Document images with source code:
################

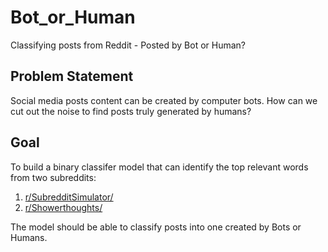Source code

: # Bot_or_Human
Classifying posts from Reddit - Posted by Bot or Human?

## Problem Statement
Social media posts content can be created by computer bots. How can we cut out the noise to find posts truly generated by humans?

## Goal
To build a binary classifer model that can identify the top relevant words from two subreddits:
1. [r/SubredditSimulator/](https://www.reddit.com/r/SubredditSimulator/) 
2. [r/Showerthoughts/](https://www.reddit.com/r/Showerthoughts/) 

The model should be able to classify posts into one created by Bots or Humans. 
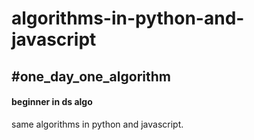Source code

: # algorithms-in-python-and-javascript
## #one_day_one_algorithm
#### beginner in ds algo
same algorithms in python and javascript.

################

• _WHAT IS NEEDED_: In how many lines of the data above does the word "created" occur? Only the number is wanted.

• _RESPONSE AREA_: 2